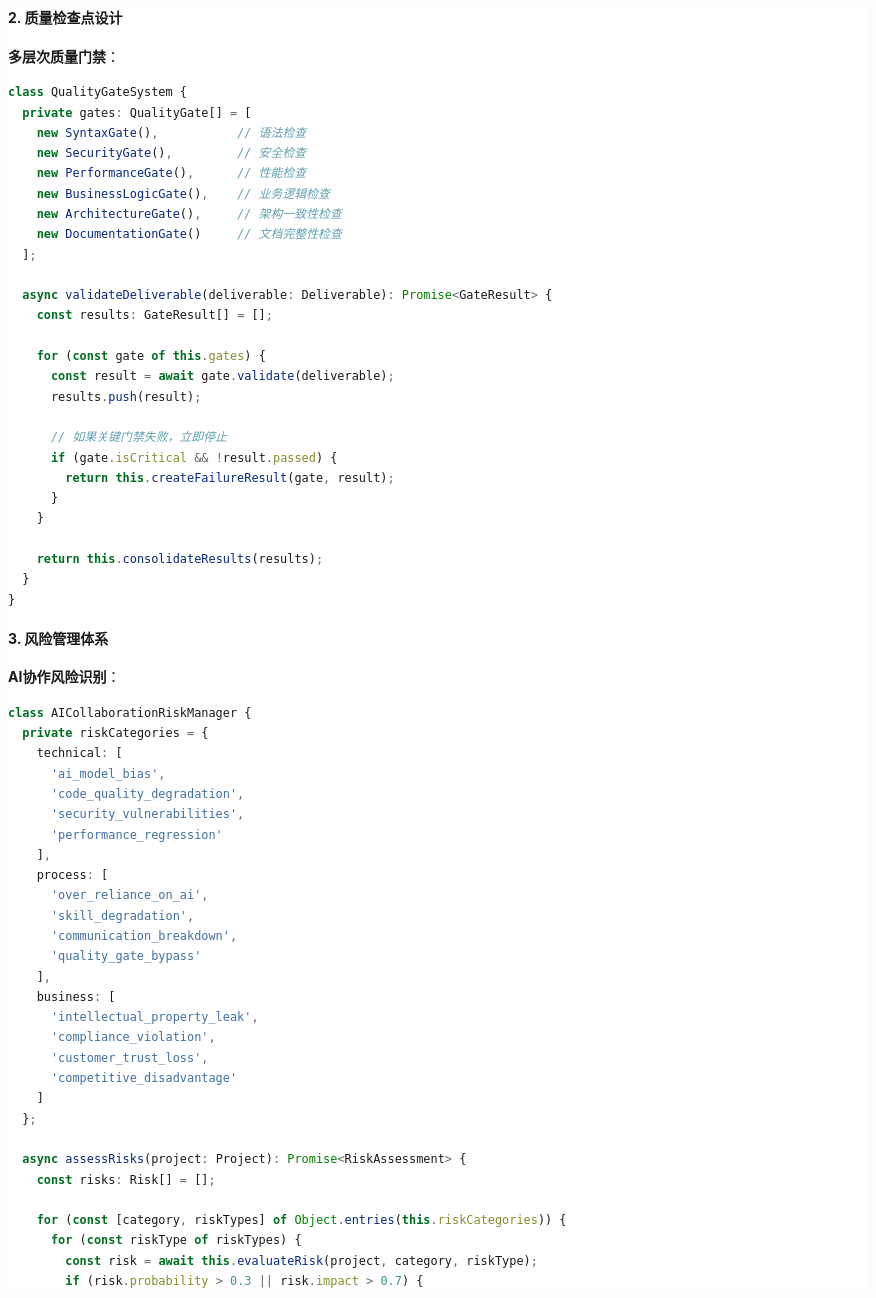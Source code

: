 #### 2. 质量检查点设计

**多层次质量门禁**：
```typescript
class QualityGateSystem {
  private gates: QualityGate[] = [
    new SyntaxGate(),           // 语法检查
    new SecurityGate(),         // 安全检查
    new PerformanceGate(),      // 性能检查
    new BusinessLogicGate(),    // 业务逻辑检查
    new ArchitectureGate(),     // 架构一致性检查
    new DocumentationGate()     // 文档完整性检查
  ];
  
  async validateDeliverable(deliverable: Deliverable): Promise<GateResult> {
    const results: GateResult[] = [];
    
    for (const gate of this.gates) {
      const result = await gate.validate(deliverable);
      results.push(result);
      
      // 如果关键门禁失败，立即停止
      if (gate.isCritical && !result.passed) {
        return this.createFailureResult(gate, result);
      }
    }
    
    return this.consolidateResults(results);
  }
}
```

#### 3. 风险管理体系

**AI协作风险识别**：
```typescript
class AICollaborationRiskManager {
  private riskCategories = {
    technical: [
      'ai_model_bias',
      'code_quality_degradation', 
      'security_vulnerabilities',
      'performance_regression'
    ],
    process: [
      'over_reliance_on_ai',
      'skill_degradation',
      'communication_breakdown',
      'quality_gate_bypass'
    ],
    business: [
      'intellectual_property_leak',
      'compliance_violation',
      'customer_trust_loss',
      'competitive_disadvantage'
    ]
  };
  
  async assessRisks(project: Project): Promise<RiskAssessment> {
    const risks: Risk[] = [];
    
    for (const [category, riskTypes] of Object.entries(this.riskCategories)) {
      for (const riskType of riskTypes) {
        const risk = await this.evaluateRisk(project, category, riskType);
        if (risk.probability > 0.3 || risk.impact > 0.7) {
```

* * *

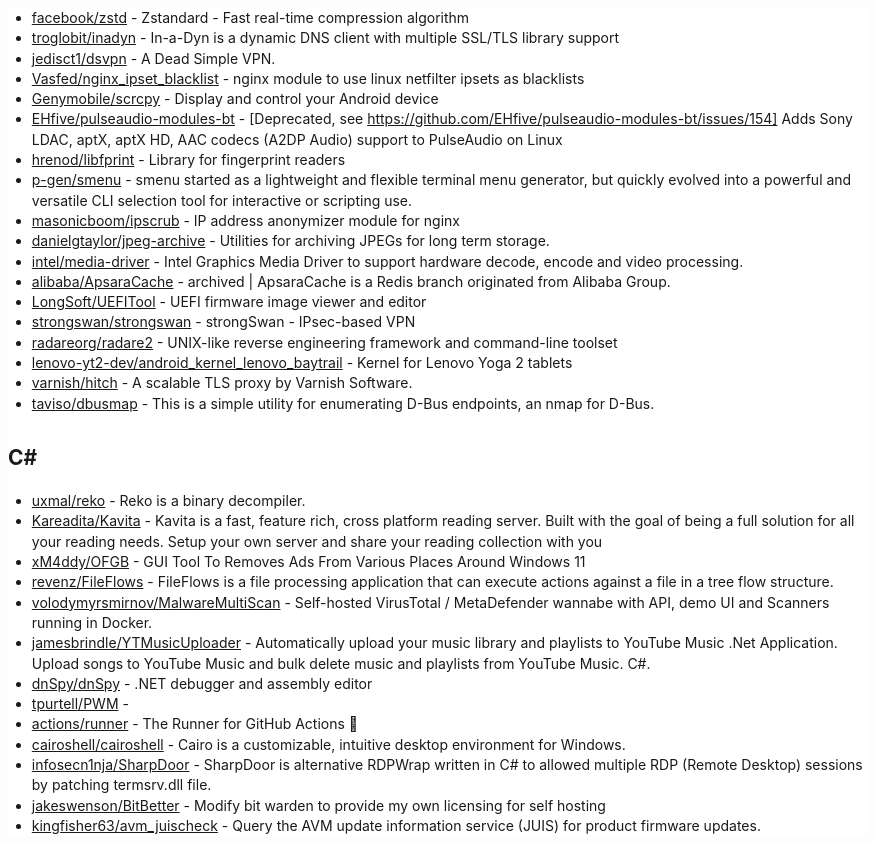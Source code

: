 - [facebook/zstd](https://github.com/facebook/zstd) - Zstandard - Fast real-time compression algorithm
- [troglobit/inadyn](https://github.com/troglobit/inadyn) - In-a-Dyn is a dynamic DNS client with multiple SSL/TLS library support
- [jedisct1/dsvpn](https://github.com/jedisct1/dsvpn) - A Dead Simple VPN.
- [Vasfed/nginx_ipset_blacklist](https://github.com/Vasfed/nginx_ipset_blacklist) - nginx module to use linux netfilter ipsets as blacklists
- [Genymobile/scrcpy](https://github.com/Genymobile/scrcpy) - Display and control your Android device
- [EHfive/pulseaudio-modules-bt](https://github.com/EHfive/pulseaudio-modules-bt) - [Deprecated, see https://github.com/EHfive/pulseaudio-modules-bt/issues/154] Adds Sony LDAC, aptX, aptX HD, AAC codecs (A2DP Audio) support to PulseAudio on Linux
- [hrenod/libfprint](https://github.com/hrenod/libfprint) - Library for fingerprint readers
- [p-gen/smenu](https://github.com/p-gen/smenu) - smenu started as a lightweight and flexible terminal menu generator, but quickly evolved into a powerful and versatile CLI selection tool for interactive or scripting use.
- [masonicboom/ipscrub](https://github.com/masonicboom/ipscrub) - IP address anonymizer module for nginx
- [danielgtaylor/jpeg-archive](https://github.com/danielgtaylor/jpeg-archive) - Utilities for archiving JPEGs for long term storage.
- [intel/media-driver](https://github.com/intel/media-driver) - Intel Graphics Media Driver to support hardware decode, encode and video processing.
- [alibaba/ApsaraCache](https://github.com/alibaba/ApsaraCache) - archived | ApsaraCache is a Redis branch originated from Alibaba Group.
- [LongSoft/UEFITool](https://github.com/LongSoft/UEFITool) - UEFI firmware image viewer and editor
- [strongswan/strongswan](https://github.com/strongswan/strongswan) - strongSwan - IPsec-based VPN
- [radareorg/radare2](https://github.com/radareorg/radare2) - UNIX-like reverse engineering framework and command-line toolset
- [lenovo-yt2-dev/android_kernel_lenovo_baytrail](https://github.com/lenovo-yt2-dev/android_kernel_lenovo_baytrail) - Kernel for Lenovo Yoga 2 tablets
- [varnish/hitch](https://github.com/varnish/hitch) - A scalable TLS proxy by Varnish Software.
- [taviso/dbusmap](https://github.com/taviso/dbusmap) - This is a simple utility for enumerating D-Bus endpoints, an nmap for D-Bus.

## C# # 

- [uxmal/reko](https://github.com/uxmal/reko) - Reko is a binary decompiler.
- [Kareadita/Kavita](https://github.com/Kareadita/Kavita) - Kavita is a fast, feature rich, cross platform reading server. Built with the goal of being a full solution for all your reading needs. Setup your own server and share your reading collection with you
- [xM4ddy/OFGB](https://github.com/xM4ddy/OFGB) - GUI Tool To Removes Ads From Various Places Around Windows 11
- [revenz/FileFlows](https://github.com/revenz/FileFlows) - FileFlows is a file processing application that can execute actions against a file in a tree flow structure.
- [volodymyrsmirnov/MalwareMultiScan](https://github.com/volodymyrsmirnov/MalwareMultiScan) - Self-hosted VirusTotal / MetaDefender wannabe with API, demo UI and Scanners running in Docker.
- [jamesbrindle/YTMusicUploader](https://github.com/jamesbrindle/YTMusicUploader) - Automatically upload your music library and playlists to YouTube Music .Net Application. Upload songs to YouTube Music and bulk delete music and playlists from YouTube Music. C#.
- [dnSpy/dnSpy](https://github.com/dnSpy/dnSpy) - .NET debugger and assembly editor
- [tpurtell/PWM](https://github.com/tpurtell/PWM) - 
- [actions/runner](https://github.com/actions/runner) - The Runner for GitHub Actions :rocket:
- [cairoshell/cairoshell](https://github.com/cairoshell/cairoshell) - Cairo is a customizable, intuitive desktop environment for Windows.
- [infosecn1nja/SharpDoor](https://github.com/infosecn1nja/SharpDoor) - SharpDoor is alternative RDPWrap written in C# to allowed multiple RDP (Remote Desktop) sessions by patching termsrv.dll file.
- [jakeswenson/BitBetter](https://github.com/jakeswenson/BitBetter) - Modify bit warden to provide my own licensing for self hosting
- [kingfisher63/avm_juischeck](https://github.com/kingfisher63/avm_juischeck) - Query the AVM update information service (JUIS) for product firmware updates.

[Work instructions]: Exactly the lines above from the one with "- [varnish/hitch](https://github.com/varnish/hitch) - A" to the one with "tree flow structure.", both included, are to be quoted; leave the rest out.

[Result of the exercise]:
- [varnish/hitch](https://github.com/varnish/hitch) - A scalable TLS proxy by Varnish Software.
- [taviso/dbusmap](https://github.com/taviso/dbusmap) - This is a simple utility for enumerating D-Bus endpoints, an nmap for D-Bus.

## C# # 

- [uxmal/reko](https://github.com/uxmal/reko) - Reko is a binary decompiler.
- [Kareadita/Kavita](https://github.com/Kareadita/Kavita) - Kavita is a fast, feature rich, cross platform reading server. Built with the goal of being a full solution for all your reading needs. Setup your own server and share your reading collection with you
- [xM4ddy/OFGB](https://github.com/xM4ddy/OFGB) - GUI Tool To Removes Ads From Various Places Around Windows 11
- [revenz/FileFlows](https://github.com/revenz/FileFlows) - FileFlows is a file processing application that can execute actions against a file in a tree flow structure.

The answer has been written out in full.